Your assignment
From the entries, copy each line that includes "variables".
The input START
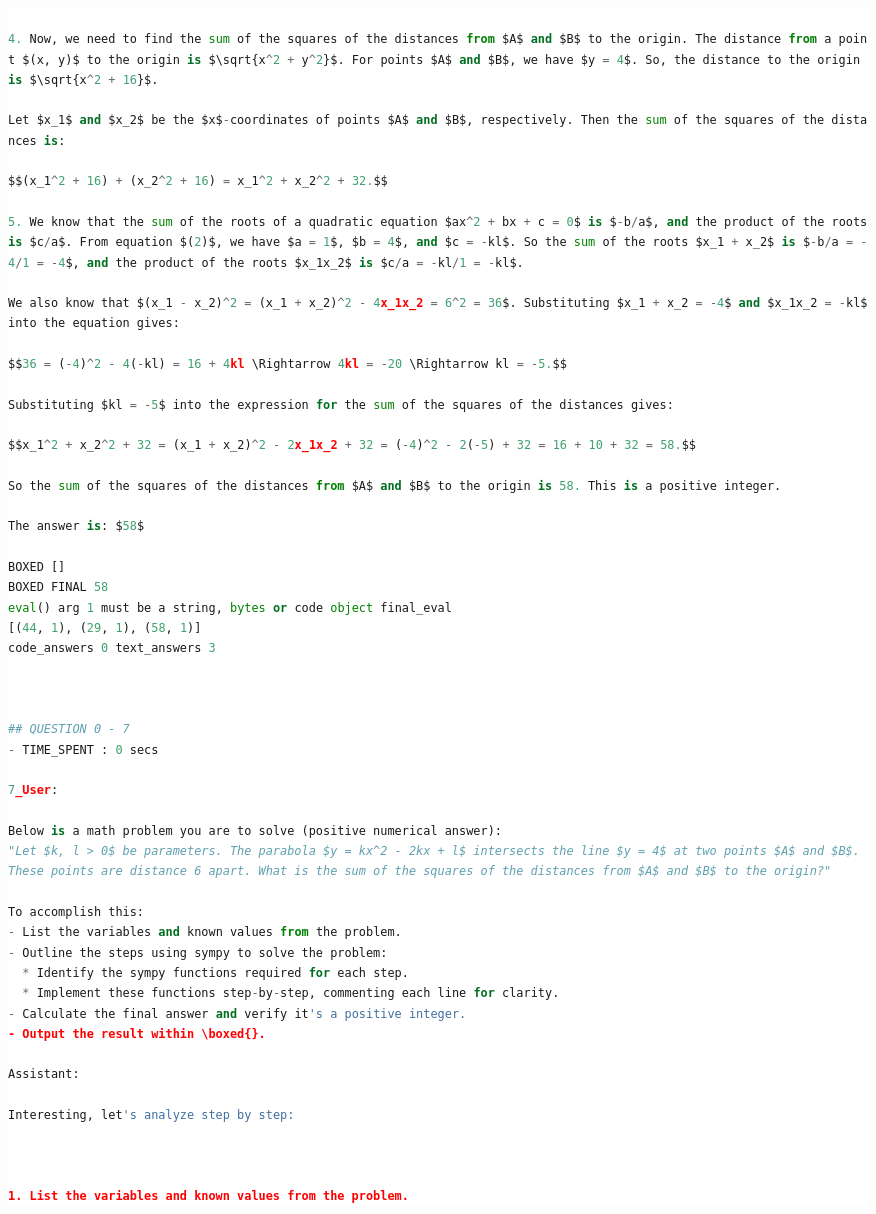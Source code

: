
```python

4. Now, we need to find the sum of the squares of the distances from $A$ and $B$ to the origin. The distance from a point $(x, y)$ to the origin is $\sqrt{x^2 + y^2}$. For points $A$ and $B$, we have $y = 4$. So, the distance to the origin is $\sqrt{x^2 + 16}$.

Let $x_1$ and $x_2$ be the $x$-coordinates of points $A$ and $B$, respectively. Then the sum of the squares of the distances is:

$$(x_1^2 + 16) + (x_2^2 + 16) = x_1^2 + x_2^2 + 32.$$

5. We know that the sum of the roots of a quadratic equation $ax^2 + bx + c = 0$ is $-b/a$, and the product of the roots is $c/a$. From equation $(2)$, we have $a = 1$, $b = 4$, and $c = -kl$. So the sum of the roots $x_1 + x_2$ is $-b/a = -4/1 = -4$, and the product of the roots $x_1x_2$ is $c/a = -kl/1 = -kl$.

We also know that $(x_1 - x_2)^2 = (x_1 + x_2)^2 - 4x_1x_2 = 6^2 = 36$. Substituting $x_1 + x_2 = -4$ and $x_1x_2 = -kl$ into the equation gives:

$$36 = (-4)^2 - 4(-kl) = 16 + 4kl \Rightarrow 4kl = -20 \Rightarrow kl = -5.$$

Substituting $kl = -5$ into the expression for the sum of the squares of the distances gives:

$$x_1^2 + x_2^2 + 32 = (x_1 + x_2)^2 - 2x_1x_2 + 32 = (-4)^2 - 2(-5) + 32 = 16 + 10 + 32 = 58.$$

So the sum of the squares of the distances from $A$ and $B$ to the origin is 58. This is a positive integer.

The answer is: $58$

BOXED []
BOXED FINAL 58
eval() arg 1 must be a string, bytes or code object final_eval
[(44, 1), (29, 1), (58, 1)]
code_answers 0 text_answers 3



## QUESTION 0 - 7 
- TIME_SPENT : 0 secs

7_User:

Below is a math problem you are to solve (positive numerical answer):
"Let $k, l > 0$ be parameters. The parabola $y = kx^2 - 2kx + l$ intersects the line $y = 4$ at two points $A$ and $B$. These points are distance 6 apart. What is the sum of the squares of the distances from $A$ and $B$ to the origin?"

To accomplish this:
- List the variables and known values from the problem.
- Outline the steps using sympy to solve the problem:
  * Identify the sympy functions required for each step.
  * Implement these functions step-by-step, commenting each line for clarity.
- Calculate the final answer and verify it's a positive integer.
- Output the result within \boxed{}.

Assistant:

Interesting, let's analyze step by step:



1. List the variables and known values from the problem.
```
The input END
Written solution
- List the variables and known values from the problem.
1. List the variables and known values from the problem.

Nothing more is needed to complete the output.